In one protracted, bloody spasm, the French Revolution of 1789-99 swept away all institutions of the Old Regime. This included the closing of the medical academies and teaching institutions, which were viewed as associations of the corrupt elite. In a state of unfettered democracy, laissez-faire medicine prevailed, with professional and amateur healers practicing without legal limitations. Healers of varying skills and questionable motives -- many quacks and charlatans practicing for pecuniary interests -- treated patients without regulation.

The results of France's "experiment" with an unregulated free market for medical services were rapid and dramatic. The disastrous consequences of these practices, along with the desperate health needs of a population and military ravaged by the violent revolution, prompted the French government to act. Prior to the Revolution, the French medical profession had been tightly controlled by the medical faculties based in the major universities. Entry into the profession was strictly limited, creating a small class of elite who jealously guarded the privilege to practice. Not wanting to reestablish this monopoly, and distrusting local medical faculties to reform the system, the French government assumed full control and regulation of the profession. Medical education, which had been fragmented into various colleges and academies, was unified under a single system. A standard curriculum was created, which integrated surgery with medical training, and by 1803 a national system of licensing was in place. Medical schools were supplied with full-time faculty members and admission was opened to all qualified students on a competitive basis. Thus did the needs of the public, in the wake of a Revolution and a brief foray into completely unregulated medical care, cause the French to establish the first true national healthcare system.

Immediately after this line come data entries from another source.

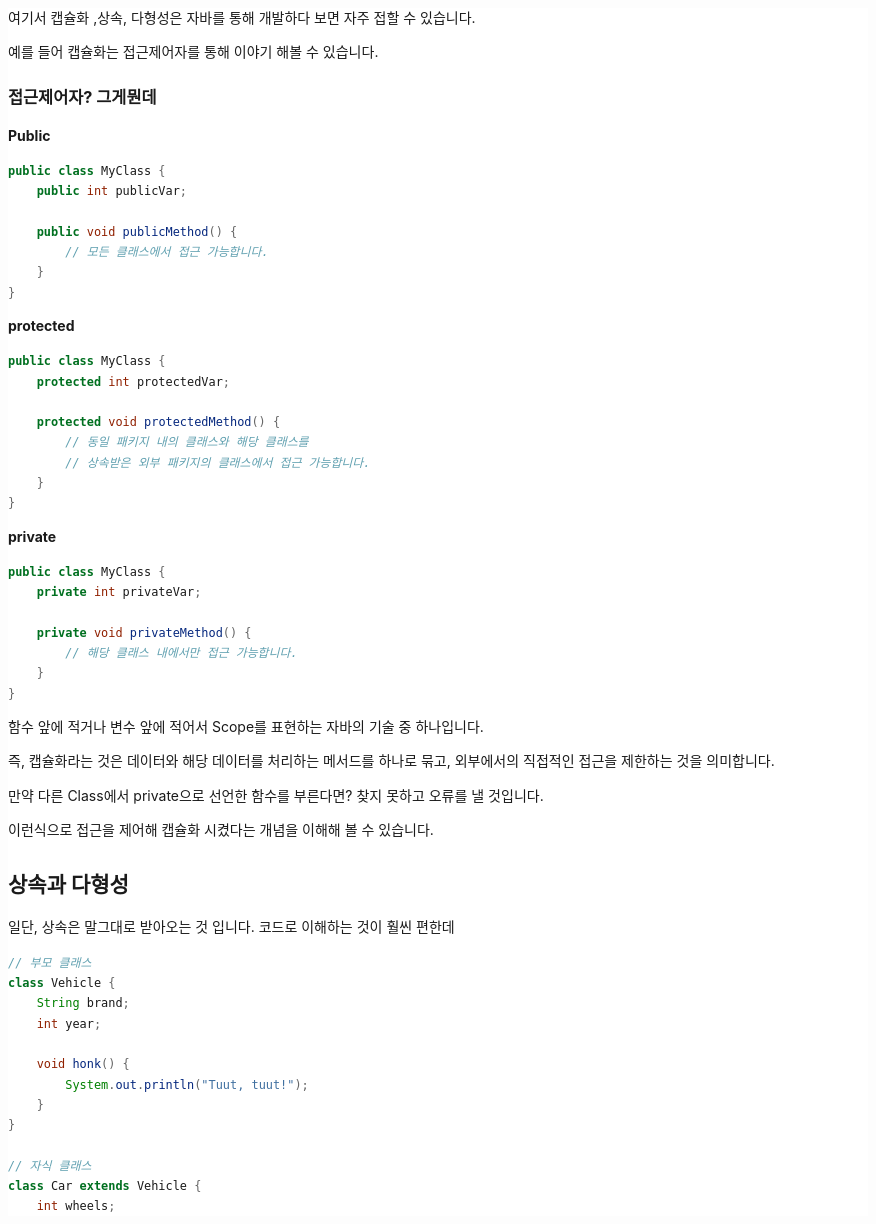 여기서 캡슐화 ,상속, 다형성은 자바를 통해 개발하다 보면 자주 접할 수 있습니다.

예를 들어 캡슐화는 접근제어자를 통해 이야기 해볼 수 있습니다.

### 접근제어자? 그게뭔데

**Public**

```java
public class MyClass {
    public int publicVar;

    public void publicMethod() {
        // 모든 클래스에서 접근 가능합니다.
    }
}
```

**protected**

```java
public class MyClass {
    protected int protectedVar;

    protected void protectedMethod() {
        // 동일 패키지 내의 클래스와 해당 클래스를 
        // 상속받은 외부 패키지의 클래스에서 접근 가능합니다.
    }
}
```

**private** 

```java
public class MyClass {
    private int privateVar;

    private void privateMethod() {
        // 해당 클래스 내에서만 접근 가능합니다.
    }
}
```

함수 앞에 적거나 변수 앞에 적어서 Scope를 표현하는 자바의 기술 중 하나입니다.

즉, 캡슐화라는 것은 데이터와 해당 데이터를 처리하는 메서드를 하나로 묶고, 외부에서의 직접적인 접근을 제한하는 것을 의미합니다.

만약 다른 Class에서 private으로 선언한 함수를 부른다면? 찾지 못하고 오류를 낼 것입니다.

이런식으로 접근을 제어해 캡슐화 시켰다는 개념을 이해해 볼 수 있습니다.  

## 상속과 다형성

일단, 상속은  말그대로 받아오는 것 입니다. 코드로 이해하는 것이 훨씬 편한데

```java
// 부모 클래스
class Vehicle {
    String brand;
    int year;

    void honk() {
        System.out.println("Tuut, tuut!");
    }
}

// 자식 클래스
class Car extends Vehicle {
    int wheels;

```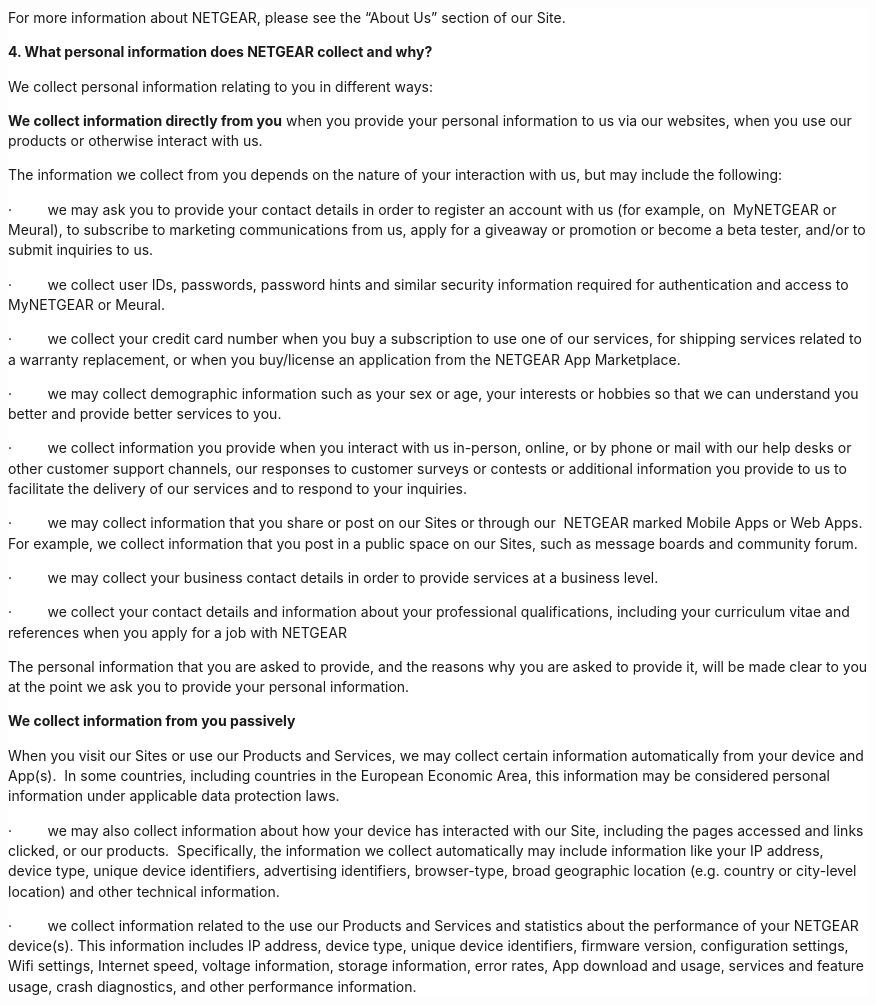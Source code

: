 For more information about NETGEAR, please see the “About Us” section of our Site.

**4\. What personal information does NETGEAR collect and why?**

We collect personal information relating to you in different ways:

**We collect information directly from you** when you provide your personal information to us via our websites, when you use our products or otherwise interact with us. 

The information we collect from you depends on the nature of your interaction with us, but may include the following:

·         we may ask you to provide your contact details in order to register an account with us (for example, on  MyNETGEAR or Meural), to subscribe to marketing communications from us, apply for a giveaway or promotion or become a beta tester, and/or to submit inquiries to us. 

·         we collect user IDs, passwords, password hints and similar security information required for authentication and access to MyNETGEAR or Meural.

·         we collect your credit card number when you buy a subscription to use one of our services, for shipping services related to a warranty replacement, or when you buy/license an application from the NETGEAR App Marketplace.

·         we may collect demographic information such as your sex or age, your interests or hobbies so that we can understand you better and provide better services to you.

·         we collect information you provide when you interact with us in-person, online, or by phone or mail with our help desks or other customer support channels, our responses to customer surveys or contests or additional information you provide to us to facilitate the delivery of our services and to respond to your inquiries.

·         we may collect information that you share or post on our Sites or through our  NETGEAR marked Mobile Apps or Web Apps. For example, we collect information that you post in a public space on our Sites, such as message boards and community forum.

·         we may collect your business contact details in order to provide services at a business level.

·         we collect your contact details and information about your professional qualifications, including your curriculum vitae and references when you apply for a job with NETGEAR

The personal information that you are asked to provide, and the reasons why you are asked to provide it, will be made clear to you at the point we ask you to provide your personal information.

**We collect information from you passively** 

When you visit our Sites or use our Products and Services, we may collect certain information automatically from your device and App(s).  In some countries, including countries in the European Economic Area, this information may be considered personal information under applicable data protection laws.

·         we may also collect information about how your device has interacted with our Site, including the pages accessed and links clicked, or our products.  Specifically, the information we collect automatically may include information like your IP address, device type, unique device identifiers, advertising identifiers, browser-type, broad geographic location (e.g. country or city-level location) and other technical information. 

·         we collect information related to the use our Products and Services and statistics about the performance of your NETGEAR device(s). This information includes IP address, device type, unique device identifiers, firmware version, configuration settings, Wifi settings, Internet speed, voltage information, storage information, error rates, App download and usage, services and feature usage, crash diagnostics, and other performance information.
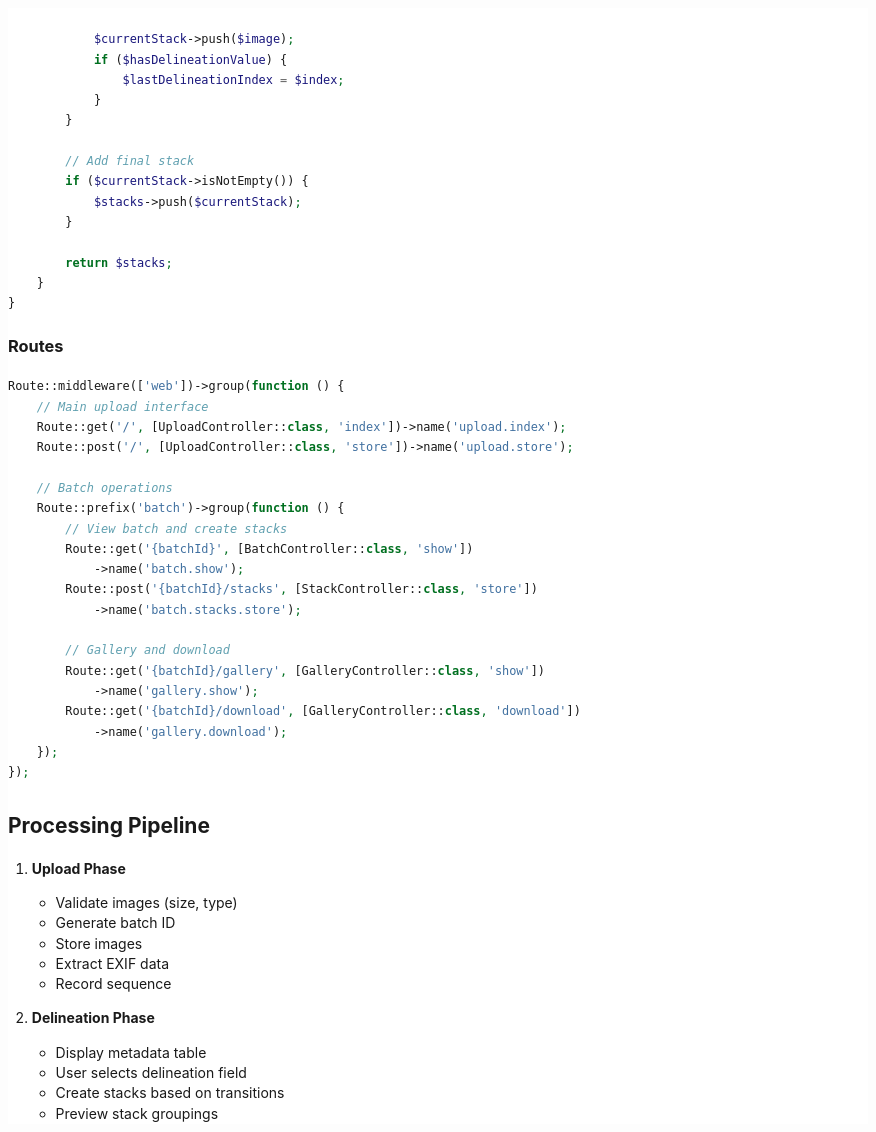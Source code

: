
 ```php
            
            $currentStack->push($image);
            if ($hasDelineationValue) {
                $lastDelineationIndex = $index;
            }
        }
        
        // Add final stack
        if ($currentStack->isNotEmpty()) {
            $stacks->push($currentStack);
        }

        return $stacks;
    }
}
```

### Routes
```php
Route::middleware(['web'])->group(function () {
    // Main upload interface
    Route::get('/', [UploadController::class, 'index'])->name('upload.index');
    Route::post('/', [UploadController::class, 'store'])->name('upload.store');

    // Batch operations
    Route::prefix('batch')->group(function () {
        // View batch and create stacks
        Route::get('{batchId}', [BatchController::class, 'show'])
            ->name('batch.show');
        Route::post('{batchId}/stacks', [StackController::class, 'store'])
            ->name('batch.stacks.store');

        // Gallery and download
        Route::get('{batchId}/gallery', [GalleryController::class, 'show'])
            ->name('gallery.show');
        Route::get('{batchId}/download', [GalleryController::class, 'download'])
            ->name('gallery.download');
    });
});
```

## Processing Pipeline

1. **Upload Phase**
   - Validate images (size, type)
   - Generate batch ID
   - Store images
   - Extract EXIF data
   - Record sequence

2. **Delineation Phase**
   - Display metadata table
   - User selects delineation field
   - Create stacks based on transitions
   - Preview stack groupings

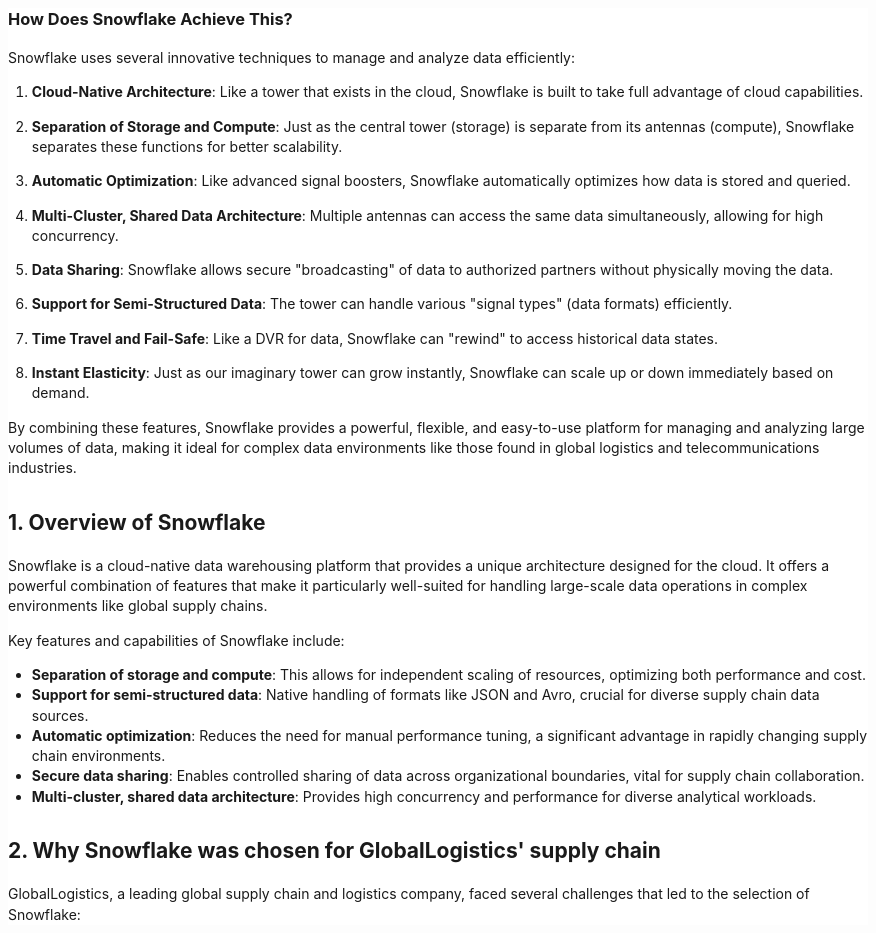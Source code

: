 ### How Does Snowflake Achieve This?

Snowflake uses several innovative techniques to manage and analyze data efficiently:

1. **Cloud-Native Architecture**: Like a tower that exists in the cloud, Snowflake is built to take full advantage of cloud capabilities.

2. **Separation of Storage and Compute**: Just as the central tower (storage) is separate from its antennas (compute), Snowflake separates these functions for better scalability.

3. **Automatic Optimization**: Like advanced signal boosters, Snowflake automatically optimizes how data is stored and queried.

4. **Multi-Cluster, Shared Data Architecture**: Multiple antennas can access the same data simultaneously, allowing for high concurrency.

5. **Data Sharing**: Snowflake allows secure "broadcasting" of data to authorized partners without physically moving the data.

6. **Support for Semi-Structured Data**: The tower can handle various "signal types" (data formats) efficiently.

7. **Time Travel and Fail-Safe**: Like a DVR for data, Snowflake can "rewind" to access historical data states.

8. **Instant Elasticity**: Just as our imaginary tower can grow instantly, Snowflake can scale up or down immediately based on demand.

By combining these features, Snowflake provides a powerful, flexible, and easy-to-use platform for managing and analyzing large volumes of data, making it ideal for complex data environments like those found in global logistics and telecommunications industries.

## 1. Overview of Snowflake

Snowflake is a cloud-native data warehousing platform that provides a unique architecture designed for the cloud. It offers a powerful combination of features that make it particularly well-suited for handling large-scale data operations in complex environments like global supply chains.

Key features and capabilities of Snowflake include:

- **Separation of storage and compute**: This allows for independent scaling of resources, optimizing both performance and cost.
- **Support for semi-structured data**: Native handling of formats like JSON and Avro, crucial for diverse supply chain data sources.
- **Automatic optimization**: Reduces the need for manual performance tuning, a significant advantage in rapidly changing supply chain environments.
- **Secure data sharing**: Enables controlled sharing of data across organizational boundaries, vital for supply chain collaboration.
- **Multi-cluster, shared data architecture**: Provides high concurrency and performance for diverse analytical workloads.

## 2. Why Snowflake was chosen for GlobalLogistics' supply chain

GlobalLogistics, a leading global supply chain and logistics company, faced several challenges that led to the selection of Snowflake:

Paris hospitals were likewise transformed and aligned with medical schools for the training of students. The movement of surgery into the curriculum emphasized the importance of training in anatomy and pathology, and the hospital assured a steady supply of bodies of deceased patients. Breaking with the theoretical training of the old medicine, the new medicine emphasized bedside training and treatment of disease.[6,7]

The Paris medical schools became the blueprint for modern principles of medical training, practice, and professionalism. It was here that the disparate organizational and conceptual developments of the previous centuries merged to create dramatic advances in medical epistemology and practice. In addition, the plague abated on the European Continent - at least in part due to the public health measures implemented by state-supported physicians - creating a population explosion that coincided with the advent of industrialization and rapid commercial growth. These social factors would challenge and transform the healing practices of the 19th century.